◆ **Listed records**:
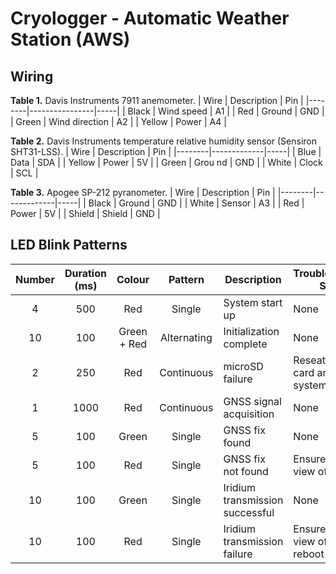 # Cryologger - Automatic Weather Station (AWS)


## Wiring

**Table 1.** Davis Instruments 7911 anemometer.
| Wire   | Description    | Pin |
|--------|----------------|-----|
| Black  | Wind speed     | A1  |
| Red    | Ground         | GND |
| Green  | Wind direction | A2  |
| Yellow | Power          | A4  |

**Table 2.** Davis Instruments temperature relative humidity sensor (Sensiron SHT31-LSS).
| Wire   | Description | Pin |
|--------|-------------|-----|
| Blue   | Data        | SDA |
| Yellow | Power       | 5V  |
| Green  | Grou nd     | GND |
| White  | Clock       | SCL |

**Table 3.** Apogee SP-212 pyranometer.
| Wire   | Description | Pin |
|--------|-------------|-----|
| Black  | Ground      | GND |
| White  | Sensor      | A3  |
| Red    | Power       | 5V  |
| Shield | Shield      | GND |


## LED Blink Patterns

| Number | Duration (ms) |    Colour   |   Pattern   | Description                     | Troubleshooting Steps                     |
|:------:|:-------------:|:-----------:|:-----------:|---------------------------------|-------------------------------------------|
|    4   |      500      |     Red     |   Single    | System start up                 | None                                      |
|   10   |      100      | Green + Red | Alternating | Initialization complete         | None                                      |
|    2   |      250      |     Red     |  Continuous | microSD failure                 | Reseat microSD card and reboot system     |
|    1   |      1000     |     Red     |  Continuous | GNSS signal acquisition         | None                                      |
|    5   |      100      |    Green    |   Single    | GNSS fix found                  | None                                      |
|    5   |      100      |     Red     |   Single    | GNSS fix not found              | Ensure good view of sky                   |
|   10   |      100      |    Green    |   Single    | Iridium transmission successful | None                                      |
|   10   |      100      |     Red     |   Single    | Iridium transmission failure    | Ensure good view of sky and reboot system |
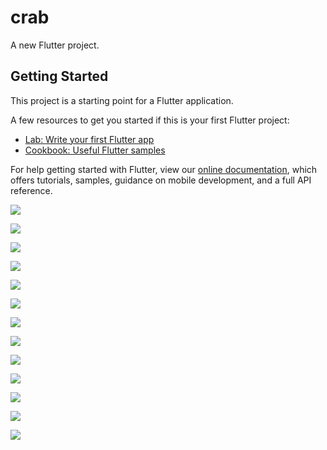 # crab

A new Flutter project.

## Getting Started

This project is a starting point for a Flutter application.

A few resources to get you started if this is your first Flutter project:

- [Lab: Write your first Flutter app](https://flutter.dev/docs/get-started/codelab)
- [Cookbook: Useful Flutter samples](https://flutter.dev/docs/cookbook)

For help getting started with Flutter, view our
[online documentation](https://flutter.dev/docs), which offers tutorials,
samples, guidance on mobile development, and a full API reference.

![](http://q7yezbh4o.bkt.clouddn.com/image/1.PNG)

![](http://q7yezbh4o.bkt.clouddn.com/image/2.PNG)

![](http://q7yezbh4o.bkt.clouddn.com/image/3.PNG)

![](http://q7yezbh4o.bkt.clouddn.com/image/4.PNG)

![](http://q7yezbh4o.bkt.clouddn.com/image/5.PNG)

![](http://q7yezbh4o.bkt.clouddn.com/image/6.PNG)

![](http://q7yezbh4o.bkt.clouddn.com/image/7.PNG)

![](http://q7yezbh4o.bkt.clouddn.com/image/8.PNG)

![](http://q7yezbh4o.bkt.clouddn.com/image/9.PNG)

![](http://q7yezbh4o.bkt.clouddn.com/image/10.PNG)

![](http://q7yezbh4o.bkt.clouddn.com/image/11.PNG)

![](http://q7yezbh4o.bkt.clouddn.com/image/12.PNG)

![](http://q7yezbh4o.bkt.clouddn.com/image/13.PNG)

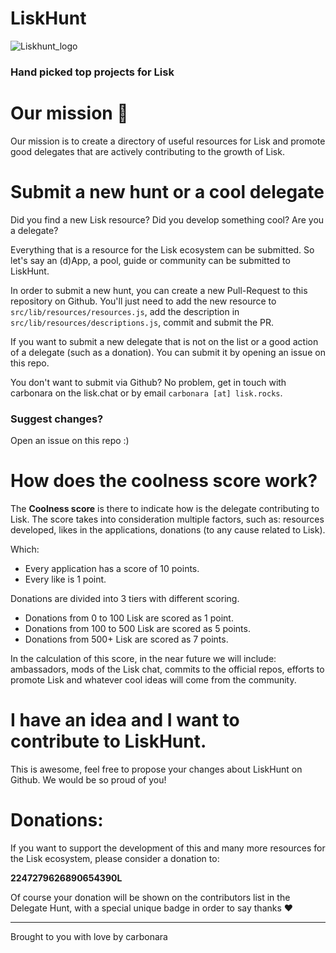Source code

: # LiskHunt

![Liskhunt_logo](https://liskhunt.com/img/meta_liskHunt.png)

### Hand picked top projects for Lisk


# Our mission 🚀

Our mission is to create a directory of useful resources for Lisk and promote good delegates that are actively contributing to the growth of Lisk.


# Submit a new hunt or a cool delegate

Did you find a new Lisk resource? Did you develop something cool? Are you a delegate?

Everything that is a resource for the Lisk ecosystem can be submitted. So let's say an (d)App, a pool, guide or community can be submitted to LiskHunt.

In order to submit a new hunt, you can create a new Pull-Request to this repository on Github. 
You'll just need to add the new resource to `src/lib/resources/resources.js`, add the description in `src/lib/resources/descriptions.js`, commit and submit the PR.


If you want to submit a new delegate that is not on the list or a good action of a delegate (such as a donation). You can submit it by opening an issue on this repo.
 
 
You don't want to submit via Github? No problem, get in touch with carbonara on the lisk.chat or by email `carbonara [at] lisk.rocks`.


### Suggest changes?
Open an issue on this repo :)


# How does the coolness score work?

The **Coolness score** is there to indicate how is the delegate contributing to Lisk.
The score takes into consideration multiple factors, such as: resources developed, likes in the applications, donations (to any cause related to Lisk).

Which:

 * Every application has a score of 10 points.
 * Every like is 1 point.

Donations are divided into 3 tiers with different scoring.

 * Donations from 0 to 100 Lisk are scored as 1 point.
 * Donations from 100 to 500 Lisk are scored as 5 points.
 * Donations from 500+ Lisk are scored as 7 points.

In the calculation of this score, in the near future we will include: ambassadors, mods of the Lisk chat, commits to the official repos, efforts to promote Lisk and whatever cool ideas will come from the community.


# I have an idea and I want to contribute to LiskHunt.
  
This is awesome, feel free to propose your changes about LiskHunt on Github. We would be so proud of you!


# Donations:

If you want to support the development of this and many more resources for the Lisk ecosystem, please consider a donation to: 


**2247279626890654390L**

Of course your donation will be shown on the contributors list in the Delegate Hunt, with a special unique badge in order to say thanks ❤️




_______
Brought to you with love by carbonara
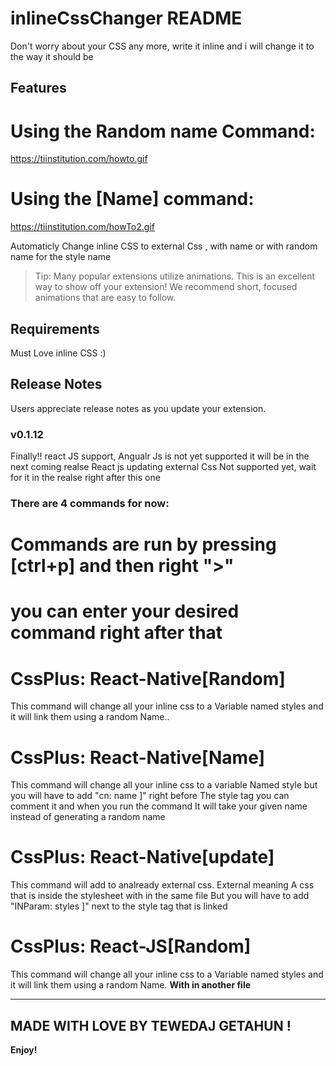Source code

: # inlineCssChanger README

Don't worry about your CSS any more, write it inline and i will change it to the way it should be

## Features

# Using the Random name Command:
https://tiinstitution.com/howto.gif

# Using the [Name] command: 
https://tiinstitution.com/howTo2.gif


Automaticly Change inline CSS to external Css , with name or with random name for the style name
> Tip: Many popular extensions utilize animations. This is an excellent way to show off your extension! We recommend short, focused animations that are easy to follow.

## Requirements

Must Love inline CSS :) 

## Release Notes

Users appreciate release notes as you update your extension.

### v0.1.12
Finally!! react JS support,
Angualr Js is not yet supported it will be in the next coming realse
React js updating external Css Not supported yet, wait for it in the realse right after this one


### There are 4 commands for now:
# Commands are run by pressing [ctrl+p] and then right ">"
# you can enter your desired command right after that

# CssPlus: React-Native[Random]

This command will change all your inline css to a 
Variable named styles and it will link them using a random
Name..

# CssPlus: React-Native[Name]

This command will change all your inline css to a variable
Named style but you will have to add "cn: name ]" right before
The style tag you can comment it and when you run the command
It will take your given name instead of generating a random name

# CssPlus: React-Native[update]

This command will add to analready external css. External meaning
A css that is inside the stylesheet with in the same file
But you will have to add "INParam: styles ]" next to the style tag that is linked

# CssPlus: React-JS[Random]

This command will change all your inline css to a 
Variable named styles and it will link them using a random
Name. <b> With in another file</b>


-----------------------------------------------------------------------------------------------------------

## MADE WITH LOVE BY TEWEDAJ GETAHUN !

**Enjoy!**
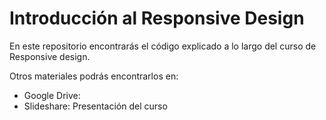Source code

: Introducción al Responsive Design
==========

En este repositorio encontrarás el código explicado a lo largo del curso de Responsive design.

Otros materiales podrás encontrarlos en:
* Google Drive:
* Slideshare: Presentación del curso
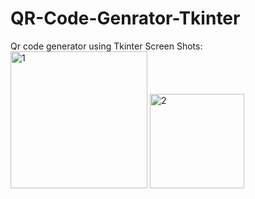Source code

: # QR-Code-Genrator-Tkinter
Qr code generator using Tkinter
Screen Shots: 
<img width="219" alt="1" src="https://user-images.githubusercontent.com/97740767/174492113-6c6b97bd-48e8-440c-b50a-356131e76e2d.png">
<img width="151" alt="2" src="https://user-images.githubusercontent.com/97740767/174492124-7a07dd4c-effb-492a-a9fe-bf9e98f67a61.png">
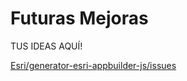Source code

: # Futuras Mejoras
TUS IDEAS AQUÍ!

[Esri/generator-esri-appbuilder-js/issues](https://github.com/Esri/generator-esri-appbuilder-js/issues)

◆ **Exercise prompt**: Pictures are to be left out; all else in the entries above is to be quoted exactly.

◆ **Result of this exercise**:
 # Cryologger - Automatic Weather Station (AWS)


## Wiring

**Table 1.** Davis Instruments 7911 anemometer.
| Wire   | Description    | Pin |
|--------|----------------|-----|
| Black  | Wind speed     | A1  |
| Red    | Ground         | GND |
| Green  | Wind direction | A2  |
| Yellow | Power          | A4  |

**Table 2.** Davis Instruments temperature relative humidity sensor (Sensiron SHT31-LSS).
| Wire   | Description | Pin |
|--------|-------------|-----|
| Blue   | Data        | SDA |
| Yellow | Power       | 5V  |
| Green  | Grou nd     | GND |
| White  | Clock       | SCL |

**Table 3.** Apogee SP-212 pyranometer.
| Wire   | Description | Pin |
|--------|-------------|-----|
| Black  | Ground      | GND |
| White  | Sensor      | A3  |
| Red    | Power       | 5V  |
| Shield | Shield      | GND |


## LED Blink Patterns

| Number | Duration (ms) |    Colour   |   Pattern   | Description                     | Troubleshooting Steps                     |
|:------:|:-------------:|:-----------:|:-----------:|---------------------------------|-------------------------------------------|
|    4   |      500      |     Red     |   Single    | System start up                 | None                                      |
|   10   |      100      | Green + Red | Alternating | Initialization complete         | None                                      |
|    2   |      250      |     Red     |  Continuous | microSD failure                 | Reseat microSD card and reboot system     |
|    1   |      1000     |     Red     |  Continuous | GNSS signal acquisition         | None                                      |
|    5   |      100      |    Green    |   Single    | GNSS fix found                  | None                                      |
|    5   |      100      |     Red     |   Single    | GNSS fix not found              | Ensure good view of sky                   |
|   10   |      100      |    Green    |   Single    | Iridium transmission successful | None                                      |
|   10   |      100      |     Red     |   Single    | Iridium transmission failure    | Ensure good view of sky and reboot system |
 # crab

A new Flutter project.

## Getting Started

This project is a starting point for a Flutter application.

A few resources to get you started if this is your first Flutter project:

- [Lab: Write your first Flutter app](https://flutter.dev/docs/get-started/codelab)
- [Cookbook: Useful Flutter samples](https://flutter.dev/docs/cookbook)

For help getting started with Flutter, view our
[online documentation](https://flutter.dev/docs), which offers tutorials,
samples, guidance on mobile development, and a full API reference.

![](http://q7yezbh4o.bkt.clouddn.com/image/1.PNG)

![](http://q7yezbh4o.bkt.clouddn.com/image/2.PNG)

![](http://q7yezbh4o.bkt.clouddn.com/image/3.PNG)

![](http://q7yezbh4o.bkt.clouddn.com/image/4.PNG)

![](http://q7yezbh4o.bkt.clouddn.com/image/5.PNG)

![](http://q7yezbh4o.bkt.clouddn.com/image/6.PNG)

![](http://q7yezbh4o.bkt.clouddn.com/image/7.PNG)

![](http://q7yezbh4o.bkt.clouddn.com/image/8.PNG)

![](http://q7yezbh4o.bkt.clouddn.com/image/9.PNG)

![](http://q7yezbh4o.bkt.clouddn.com/image/10.PNG)

![](http://q7yezbh4o.bkt.clouddn.com/image/11.PNG)

![](http://q7yezbh4o.bkt.clouddn.com/image/12.PNG)

![](http://q7yezbh4o.bkt.clouddn.com/image/13.PNG)

Source code

: # LiskHunt

![Liskhunt_logo](https://liskhunt.com/img/meta_liskHunt.png)

### Hand picked top projects for Lisk


# Our mission 🚀

Our mission is to create a directory of useful resources for Lisk and promote good delegates that are actively contributing to the growth of Lisk.


# Submit a new hunt or a cool delegate

Did you find a new Lisk resource? Did you develop something cool? Are you a delegate?

Everything that is a resource for the Lisk ecosystem can be submitted. So let's say an (d)App, a pool, guide or community can be submitted to LiskHunt.

In order to submit a new hunt, you can create a new Pull-Request to this repository on Github. 
You'll just need to add the new resource to `src/lib/resources/resources.js`, add the description in `src/lib/resources/descriptions.js`, commit and submit the PR.


If you want to submit a new delegate that is not on the list or a good action of a delegate (such as a donation). You can submit it by opening an issue on this repo.
 
 
You don't want to submit via Github? No problem, get in touch with carbonara on the lisk.chat or by email `carbonara [at] lisk.rocks`.


### Suggest changes?
Open an issue on this repo :)


# How does the coolness score work?

The **Coolness score** is there to indicate how is the delegate contributing to Lisk.
The score takes into consideration multiple factors, such as: resources developed, likes in the applications, donations (to any cause related to Lisk).

Which:

 * Every application has a score of 10 points.
 * Every like is 1 point.

Donations are divided into 3 tiers with different scoring.

 * Donations from 0 to 100 Lisk are scored as 1 point.
 * Donations from 100 to 500 Lisk are scored as 5 points.
 * Donations from 500+ Lisk are scored as 7 points.

In the calculation of this score, in the near future we will include: ambassadors, mods of the Lisk chat, commits to the official repos, efforts to promote Lisk and whatever cool ideas will come from the community.


# I have an idea and I want to contribute to LiskHunt.
  
This is awesome, feel free to propose your changes about LiskHunt on Github. We would be so proud of you!


# Donations:

If you want to support the development of this and many more resources for the Lisk ecosystem, please consider a donation to: 


**2247279626890654390L**

Of course your donation will be shown on the contributors list in the Delegate Hunt, with a special unique badge in order to say thanks ❤️




_______
Brought to you with love by carbonara
Source code

: # inlineCssChanger README

Don't worry about your CSS any more, write it inline and i will change it to the way it should be

## Features

# Using the Random name Command:
https://tiinstitution.com/howto.gif

# Using the [Name] command: 
https://tiinstitution.com/howTo2.gif


Automaticly Change inline CSS to external Css , with name or with random name for the style name
> Tip: Many popular extensions utilize animations. This is an excellent way to show off your extension! We recommend short, focused animations that are easy to follow.

## Requirements

Must Love inline CSS :) 

## Release Notes

Users appreciate release notes as you update your extension.

### v0.1.12
Finally!! react JS support,
Angualr Js is not yet supported it will be in the next coming realse
React js updating external Css Not supported yet, wait for it in the realse right after this one


### There are 4 commands for now:
# Commands are run by pressing [ctrl+p] and then right ">"
# you can enter your desired command right after that

# CssPlus: React-Native[Random]

This command will change all your inline css to a 
Variable named styles and it will link them using a random
Name..

# CssPlus: React-Native[Name]

This command will change all your inline css to a variable
Named style but you will have to add "cn: name ]" right before
The style tag you can comment it and when you run the command
It will take your given name instead of generating a random name

# CssPlus: React-Native[update]

This command will add to analready external css. External meaning
A css that is inside the stylesheet with in the same file
But you will have to add "INParam: styles ]" next to the style tag that is linked

# CssPlus: React-JS[Random]

This command will change all your inline css to a 
Variable named styles and it will link them using a random
Name. <b> With in another file</b>


-----------------------------------------------------------------------------------------------------------

## MADE WITH LOVE BY TEWEDAJ GETAHUN !

**Enjoy!**
Source code

: Introducción al Responsive Design
==========

En este repositorio encontrarás el código explicado a lo largo del curso de Responsive design.

Otros materiales podrás encontrarlos en:
* Google Drive:
* Slideshare: Presentación del curso
Source code

: # QR-Code-Genrator-Tkinter
Qr code generator using Tkinter
Screen Shots: 
<img width="219" alt="1" src="https://user-images.githubusercontent.com/97740767/174492113-6c6b97bd-48e8-440c-b50a-356131e76e2d.png">
<img width="151" alt="2" src="https://user-images.githubusercontent.com/97740767/174492124-7a07dd4c-effb-492a-a9fe-bf9e98f67a61.png">
Source code

: # Futuras Mejoras
TUS IDEAS AQUÍ!

[Esri/generator-esri-appbuilder-js/issues](https://github.com/Esri/generator-esri-appbuilder-js/issues)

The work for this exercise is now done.